Let's break the kinds of responses into a few different categories:
Static javascript loaded on demand
A dynamic response from a trusted source on a secure channel that includes no content specified by untrusted parties.
A dynamic response from mixed sources (maybe mostly trusted but includes encoded strings specified by untrusted parties) that is mostly data
Side-effects based on data
For (1), there is no difference between XHR+eval and <script src>, but XHR+eval has few advantages.
For (2), little difference.
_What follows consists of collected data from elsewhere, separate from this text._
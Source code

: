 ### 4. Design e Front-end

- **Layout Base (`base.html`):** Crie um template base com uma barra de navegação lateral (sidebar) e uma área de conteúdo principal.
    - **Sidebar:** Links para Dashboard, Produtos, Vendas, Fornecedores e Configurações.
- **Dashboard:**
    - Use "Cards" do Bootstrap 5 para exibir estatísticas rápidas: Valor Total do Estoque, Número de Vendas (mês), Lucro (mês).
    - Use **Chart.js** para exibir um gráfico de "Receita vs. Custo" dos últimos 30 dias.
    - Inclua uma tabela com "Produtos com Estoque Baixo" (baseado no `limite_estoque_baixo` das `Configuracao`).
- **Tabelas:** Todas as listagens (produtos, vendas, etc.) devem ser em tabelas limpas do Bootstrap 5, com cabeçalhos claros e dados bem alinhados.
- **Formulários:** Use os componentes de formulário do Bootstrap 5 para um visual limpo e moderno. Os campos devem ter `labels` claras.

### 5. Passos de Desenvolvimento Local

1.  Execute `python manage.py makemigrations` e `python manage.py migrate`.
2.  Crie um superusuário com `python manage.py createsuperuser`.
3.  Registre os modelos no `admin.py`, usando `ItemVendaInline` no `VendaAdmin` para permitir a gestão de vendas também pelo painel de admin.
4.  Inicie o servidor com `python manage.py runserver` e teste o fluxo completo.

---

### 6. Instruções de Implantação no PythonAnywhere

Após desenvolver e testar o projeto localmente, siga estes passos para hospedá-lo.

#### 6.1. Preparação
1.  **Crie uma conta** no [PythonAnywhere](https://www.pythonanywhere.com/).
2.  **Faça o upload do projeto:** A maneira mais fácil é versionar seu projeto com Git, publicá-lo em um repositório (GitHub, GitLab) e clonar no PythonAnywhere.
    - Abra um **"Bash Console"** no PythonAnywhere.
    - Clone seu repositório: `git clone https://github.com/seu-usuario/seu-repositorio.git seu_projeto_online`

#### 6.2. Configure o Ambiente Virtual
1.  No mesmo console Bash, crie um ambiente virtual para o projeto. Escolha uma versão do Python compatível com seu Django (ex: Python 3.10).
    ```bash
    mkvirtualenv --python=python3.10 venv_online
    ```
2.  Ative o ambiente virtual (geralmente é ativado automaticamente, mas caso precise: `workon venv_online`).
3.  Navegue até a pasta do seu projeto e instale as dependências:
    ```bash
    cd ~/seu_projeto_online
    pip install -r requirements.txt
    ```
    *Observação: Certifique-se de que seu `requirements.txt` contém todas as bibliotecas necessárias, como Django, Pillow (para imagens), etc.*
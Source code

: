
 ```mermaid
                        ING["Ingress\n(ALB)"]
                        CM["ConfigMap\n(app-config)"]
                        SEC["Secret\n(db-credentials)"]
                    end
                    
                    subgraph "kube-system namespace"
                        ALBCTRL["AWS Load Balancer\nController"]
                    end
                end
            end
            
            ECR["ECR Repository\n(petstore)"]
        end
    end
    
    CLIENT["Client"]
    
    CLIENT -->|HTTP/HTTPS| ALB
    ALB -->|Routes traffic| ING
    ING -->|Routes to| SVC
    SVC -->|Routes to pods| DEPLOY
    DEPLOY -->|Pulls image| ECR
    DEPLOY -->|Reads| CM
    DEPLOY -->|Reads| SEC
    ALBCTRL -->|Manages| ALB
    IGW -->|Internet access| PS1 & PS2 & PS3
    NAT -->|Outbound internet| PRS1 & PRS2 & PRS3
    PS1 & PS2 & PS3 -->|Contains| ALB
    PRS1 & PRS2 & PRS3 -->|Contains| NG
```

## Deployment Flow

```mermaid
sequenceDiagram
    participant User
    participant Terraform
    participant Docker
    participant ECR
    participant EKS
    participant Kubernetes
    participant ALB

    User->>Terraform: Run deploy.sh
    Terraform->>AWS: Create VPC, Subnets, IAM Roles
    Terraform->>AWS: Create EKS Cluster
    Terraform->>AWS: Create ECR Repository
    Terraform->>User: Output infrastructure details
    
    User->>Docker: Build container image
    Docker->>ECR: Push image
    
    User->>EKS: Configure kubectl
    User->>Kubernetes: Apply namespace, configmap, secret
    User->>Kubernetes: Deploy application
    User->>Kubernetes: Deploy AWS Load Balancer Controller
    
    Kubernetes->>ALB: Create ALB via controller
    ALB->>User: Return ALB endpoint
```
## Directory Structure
If you can unpack the response using JSON.parse you are likely to run into fewer problems, but eval's extra authority is less likely to be abused with data from a trusted source than otherwise so not a big deal if you've got a good positive reason for eval.
For (3), there is a big difference. eval's extra-abusable authority is likely to bite you even if you're very careful. This is brittle security-wise. Don't do it.
For (4), it's best if you can separate it into a data problem and a code problem. JSONP allows this if you can validate the result before execution. Parse the data using JSON.parse or something else with little abusable authority, so a function you wrote and approved for external use does the side-effects. This minimizes the excess abusable authority. Naive eval is dangerous here.
"Evil" does not mean "forbidden". Sometimes, there are perfectly good reasons to use so-called "evil" features. They are just called "evil" since they can be, and often are, misused.
In your case, the client-side script is only allowed to make requests to "its own" server. This is the same server the original JavaScript came from, so the dynamic response is as trusted as the original code. A perfectly valid scenario for eval().
If you're fetching code from a domain you don't control, then handing over the code "raw" to the JavaScript interpreter always means you have to completely trust that domain, or else that you have to not care whether malicious code corrupts your own pages.
If you control the domain, then do whatever you want.
The server should provide you with data, not code. You should have the server respond with JSON data that your JS code can act accordingly. Having the server send names of functions to be called with myObj[resp](); is still tightly coupling the server logic with client logic.
It's hard to provide more suggestions without some example code.
Have your server return JSON, and interpret that JSON on the client. The client will figure out what to do with the JSON, just as the server figures out what to do with requests received by the client.
If your server starts returning executable code, you have a problem. NOT because something "bad" is going to happen (although it might), but because your server is not responsible for knowing what the client is or is not suppose to do.
That's like sending code to the server and expected the server to execute it. Unless you've got a REALLY good reason (such as an in-browser IDE), that's a bad idea.
Use eval as much as you want, just make sure you're seperating responsibilites.
Edit:
I see the flaw in this logic. The server is obviously telling the client what to do, simply because it supplied the scripts that the client executes. However, my point is that the server-side code should not be generating scripts on the fly. The server should be orchestrating, not producing.